Improving intentionally denormalized table

  • I had a job interview about two weeks ago for a position for prviding support to teams of public health researchers that called for basic familiarity with database design and performance.

    One of the questions was about a database table created by some researchers that consisted of over 100 columns and several thousand rows. The rows were names of geographical regions and the columns were counts of various kinds related to those regions.

    An interviewer said that the data in the table was used to fill in colors and other details of a map on a web page by getting all of the data for each region and passing it to the client. The data formerly was stored in over 100 separate tables, but it was moved to one large table because the large number of joins required in the older implementation caused performance in updating the web page to suffer. He showed me a display of the table and asked, "Do you notice any possible problems this data?" "Yes," I said, "a huge number of the values are zero, so there is a lot of wasted space in the table."

    That was apparently the right answer, so far as it goes, but the next part of the question, of course, was what to do to improve it, and I didn't know what to say. I guess in the previous implementation each of the tables was much smaller, with only rows that had a non-zero value for the particular count stored in that table. In the large table we were looking at, any region with a non-zero value for any of the counts had to be listed as a row in the table with zeros in most of the columns. You could probably save a lot of space by going back to the 100 tables with one column each implementation, and figure out some way to avoid doing the huge number of joins to obtain the counts for the map display.

    Is going back to the one table per count type approach and figuring out some way to cache the data for use by the web page the right direction to proceed? If so, what would be a good way to cache the data? If not, what would be the best way to store the data efficiently and also provide it to the web client efficiently?

    Thanks,

    Mike

  • I would think a better design for something like that is to have two tables.

    Table 1. Region table with an integer ID column.

    Table 2. ResearchType table with a reference to the region integer ID, a ResearchType column, and a numeric column for the count.
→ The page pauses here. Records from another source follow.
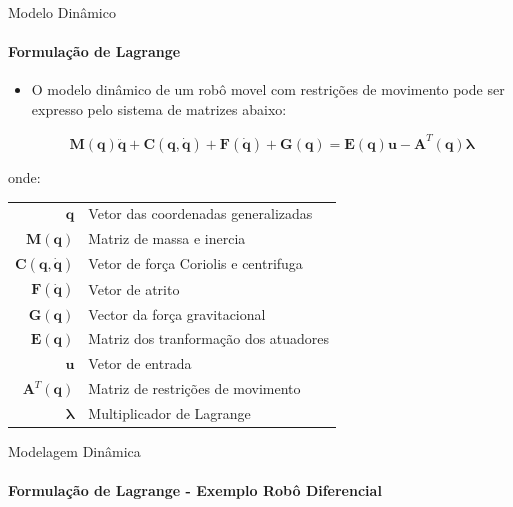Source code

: \documentclass{beamer}
\begin{document}
\begin{frame}{Modelo Dinâmico}
    \framesubtitle{Formulação de Lagrange}
    \begin{itemize}
        \item O modelo dinâmico de um robô movel com restrições de movimento pode ser expresso pelo sistema de matrizes abaixo:

              \begin{equation}
                  \mathbf{M(q)\ddot{q}+ C(q, \dot{q})+ F(\dot{q})+G(q) = E(q)u -A}^T\mathbf{(q)}\boldsymbol{\lambda}
              \end{equation}
    \end{itemize}

    \begin{block}{}
        \scriptsize{
            onde:
            \begin{tabular}{ r | l }
                $\mathbf{q}$               & Vetor das coordenadas generalizadas   \\
                $\mathbf{M(q)}$            & Matriz de massa e inercia             \\
                $\mathbf{C(q, \dot{q})}$   & Vetor de força Coriolis e centrifuga  \\
                $\mathbf{F(\dot{q})}$      & Vetor de atrito                       \\
                $\mathbf{G(q)}$            & Vector da força gravitacional         \\
                $\mathbf{E(q)}$            & Matriz dos tranformação dos atuadores \\
                $\mathbf{u}$               & Vetor de entrada                      \\
                $\mathbf{A}^T\mathbf{(q)}$ & Matriz de restrições de movimento     \\
                $\boldsymbol{\lambda}$     & Multiplicador de Lagrange             \\
            \end{tabular}}
    \end{block}
\end{frame}



\begin{frame}{Modelagem Dinâmica}
    \framesubtitle{Formulação de Lagrange - Exemplo Robô Diferencial}
\end{frame}
\end{document}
    With this structure you have one record for each ResearchType for each Region where the count is not 0. This might require some development overhead on the application side but it's a good solution when you have many columns that are sparsely populated. This design would also allow additional research types to be added without the overhead changing your table schema to add an additional column. (Look into EAV)
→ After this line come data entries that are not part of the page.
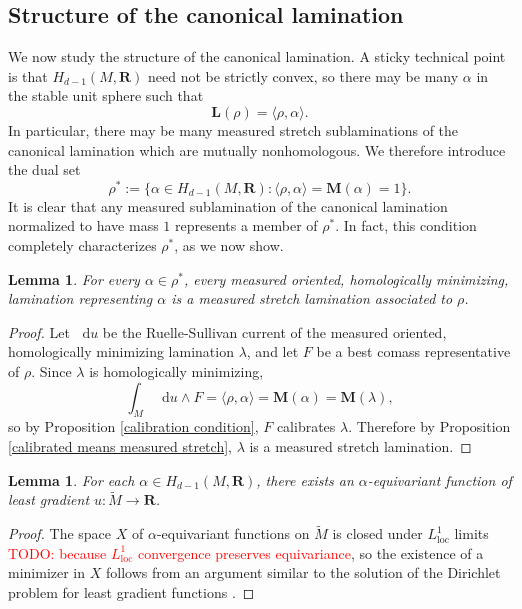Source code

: \documentclass[reqno,11pt]{amsart}
\newcommand{\RR}{\mathbf{R}}
\newcommand*\dif{\mathop{}\!\mathrm{d}}
\newcommand{\Mass}{\mathbf M}
\newcommand{\Comass}{\mathbf L}
\newcommand{\loc}{\mathrm{loc}}
\newtheorem{lemma}[theorem]{Lemma}
\theoremstyle{definition}
\numberwithin{equation}{section}
\newcommand\todo[1]{\textcolor{red}{TODO: #1}}
\begin{document}
\subsection{Structure of the canonical lamination}\label{canonical structure}
We now study the structure of the canonical lamination.
A sticky technical point is that $H_{d - 1}(M, \RR)$ need not be strictly convex, so there may be many $\alpha$ in the stable unit sphere such that 
\begin{equation}\label{flats duality}
\Comass(\rho) = \langle \rho, \alpha\rangle.
\end{equation}
In particular, there may be many measured stretch sublaminations of the canonical lamination which are mutually nonhomologous.
We therefore introduce the dual set 
$$\rho^* := \{\alpha \in H_{d - 1}(M, \RR): \langle \rho, \alpha\rangle = \Mass(\alpha) = 1\}.$$
It is clear that any measured sublamination of the canonical lamination normalized to have mass $1$ represents a member of $\rho^*$.
In fact, this condition completely characterizes $\rho^*$, as we now show.

\begin{lemma}\label{homologically minimizing means measured stretch}
For every $\alpha \in \rho^*$, every measured oriented, homologically minimizing, lamination representing $\alpha$ is a measured stretch lamination associated to $\rho$.
\end{lemma}
\begin{proof}
Let $\dif u$ be the Ruelle-Sullivan current of the measured oriented, homologically minimizing lamination $\lambda$, and let $F$ be a best comass representative of $\rho$.
Since $\lambda$ is homologically minimizing,
$$\int_M \dif u \wedge F = \langle \rho, \alpha\rangle = \Mass(\alpha) = \Mass(\lambda),$$
so by Proposition \ref{calibration condition}, $F$ calibrates $\lambda$.
Therefore by Proposition \ref{calibrated means measured stretch}, $\lambda$ is a measured stretch lamination.
\end{proof}

\begin{lemma}\label{existence for least gradient}
For each $\alpha \in H_{d - 1}(M, \RR)$, there exists an $\alpha$-equivariant function of least gradient $u: \tilde M \to \RR$.
\end{lemma}
\begin{proof}
The space $X$ of $\alpha$-equivariant functions on $\tilde M$ is closed under $L^1_\loc$ limits \todo{because $L^1_\loc$ convergence preserves equivariance}, so the existence of a minimizer in $X$ follows from an argument similar to the solution of the Dirichlet problem for least gradient functions \cite[Theorem 1.20]{Giusti77}.
\end{proof}
\end{document}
  • richykong (11/12/2012)


    I would think a better design for something like that is to have two tables.

    Table 1. Region table with an integer ID column.

    Table 2. ResearchType table with a reference to the region integer ID, a ResearchType column, and a numeric column for the count.
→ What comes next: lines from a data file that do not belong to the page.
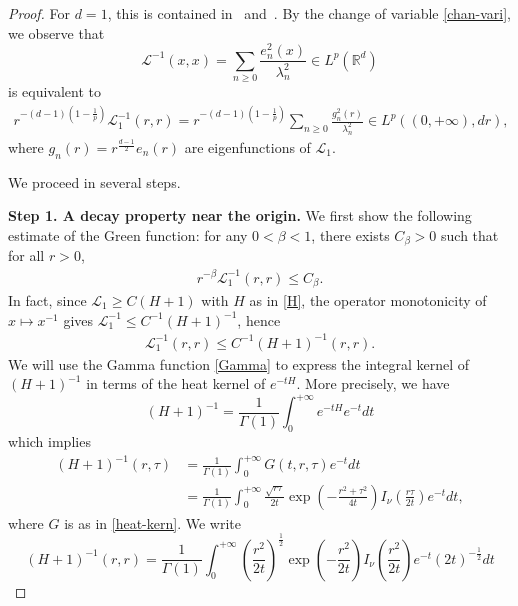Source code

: \documentclass[%
11pt,  reqno]{amsart}
\theoremstyle{remarkstyle}
\newcommand{\1}{\hspace{0.2mm}\text{I}\hspace{0.2mm}}
\newcommand{\R}{\mathbb{R}}
\renewcommand{\L}{\mathcal{L}}
\newcommand{\ld}{\lambda}
\numberwithin{equation}{section}
\numberwithin{theorem}{section}
\begin{document}
	
	\begin{proof}
		For $d=1$, this is contained in~\cite[Lemma~3.2]{LNR18} and~\cite[Lemma~3.3]{DR23}. By the change of variable \eqref{chan-vari}, we observe that
		$$
		\L^{-1}(x,x) = \sum_{n\ge 0} \frac{e^2_n(x)}{\ld^2_n} \in L^p(\R^d) 
		$$
		is equivalent to 
		\begin{align} \label{GreenEst-proof}
			r^{-(d-1)\left(1-\frac{1}{p}\right)} \L_1^{-1}(r,r) = r^{-(d-1)\left(1-\frac{1}{p}\right)} \sum_{n\ge 0} \frac{g^2_n(r)}{\ld^2_n} \in L^p((0,+\infty),dr),
		\end{align}
		where $g_n(r) = r^{\frac{d-1}{2}} e_n(r)$ are eigenfunctions of $\L_1$. 
		
		We proceed in several steps.
		
		{\bf Step 1. A decay property near the origin.} We first show the following estimate of the Green function: for any $0<\beta<1$, there exists $C_\beta>0$ such that for all $r>0$,
		\begin{align} \label{beta}
			r^{-\beta} \L_1^{-1}(r,r) \leq C_\beta. 
		\end{align}
		In fact, since $\L_1 \geq C(H+1)$ with $H$ as in \eqref{H}, the operator monotonicity of $x\mapsto x^{-1}$ gives $\L_1^{-1}\leq C^{-1} (H+1)^{-1}$, hence
		\begin{align}\label{boun-H1-L}
			\L_1^{-1}(r,r) \leq C^{-1} (H+1)^{-1}(r,r).
		\end{align}
		We will use the Gamma function \eqref{Gamma} to express the integral kernel of $(H+1)^{-1}$ in terms of the heat kernel of $e^{-tH}$. More precisely,  we have
		\[
		(H+1)^{-1} = \frac{1}{\Gamma(1)}\int_0^{+\infty} e^{-tH} e^{-t}dt
		\]
		which implies
		\begin{align*}
			(H+1)^{-1}(r,\tau) &= \frac{1}{\Gamma(1)}\int_0^{+\infty} G(t,r,\tau) e^{-t}dt \\
			&= \frac{1}{\Gamma(1)}\int_0^{+\infty} \frac{\sqrt{r\tau}}{2t} \exp\left(-\frac{r^2+\tau^2}{4t}\right) I_\nu\left(\frac{r\tau}{2t}\right) e^{-t}dt,
		\end{align*}
		where $G$ is as in \eqref{heat-kern}. We write
		\[
		(H+1)^{-1}(r,r) = \frac{1}{\Gamma(1)}\int_0^{+\infty} \left(\frac{r^2}{2t}\right)^{\frac{1}{2}} \exp\left(-\frac{r^2}{2t}\right) I_\nu\left(\frac{r^2}{2t}\right) e^{-t} (2t)^{-\frac{1}{2}}dt 
\]
\end{proof}
\end{document}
    With this structure you have one record for each ResearchType for each Region where the count is not 0. This might require some development overhead on the application side but it's a good solution when you have many columns that are sparsely populated. This design would also allow additional research types to be added without the overhead changing your table schema to add an additional column. (Look into EAV)

    That's what I'd probably do although I'd also have a reference table for the ResearchType just for the sake of DRI.

    Another option would be to change all the zeros to NULLs and use sparse columns but I like that option a whole lot less.

    --Jeff Moden


    RBAR is pronounced "ree-bar" and is a "Modenism" for Row-By-Agonizing-Row.
    First step towards the paradigm shift of writing Set Based code:
    ________Stop thinking about what you want to do to a ROW... think, instead, of what you want to do to a COLUMN.

    Change is inevitable... Change for the better is not.


    Helpful Links:
    How to post code problems
    How to Post Performance Problems
    Create a Tally Function (fnTally)

  • Both of your answers make all kinds of sense (and even more so after I looked up what EAV and DRI stand for), and I wish I had thought of that solution during my interview. Thank you very much.

  • Just guessing a bit here since I don't know what data is in those 100 columns...

    But wouldn't it make more sense to have a set of normalized tables with properly-sized data types and then create a schema-bound view with indexes that could be called by the web page?

    Surely the data has to be maintained and in my experience a denormalized flat-file approach will usually turn into a nightmare for some poor developer who gets handed the job to "fix this" after something breaks or performance begins to crawl.

     

  • That is a great suggestion too, Steven. By the way, is schema binding of views a feature that is specific to SQL Server, or do other SQL database types provide a feature like that too? At the place I interviewed they use more than one of them.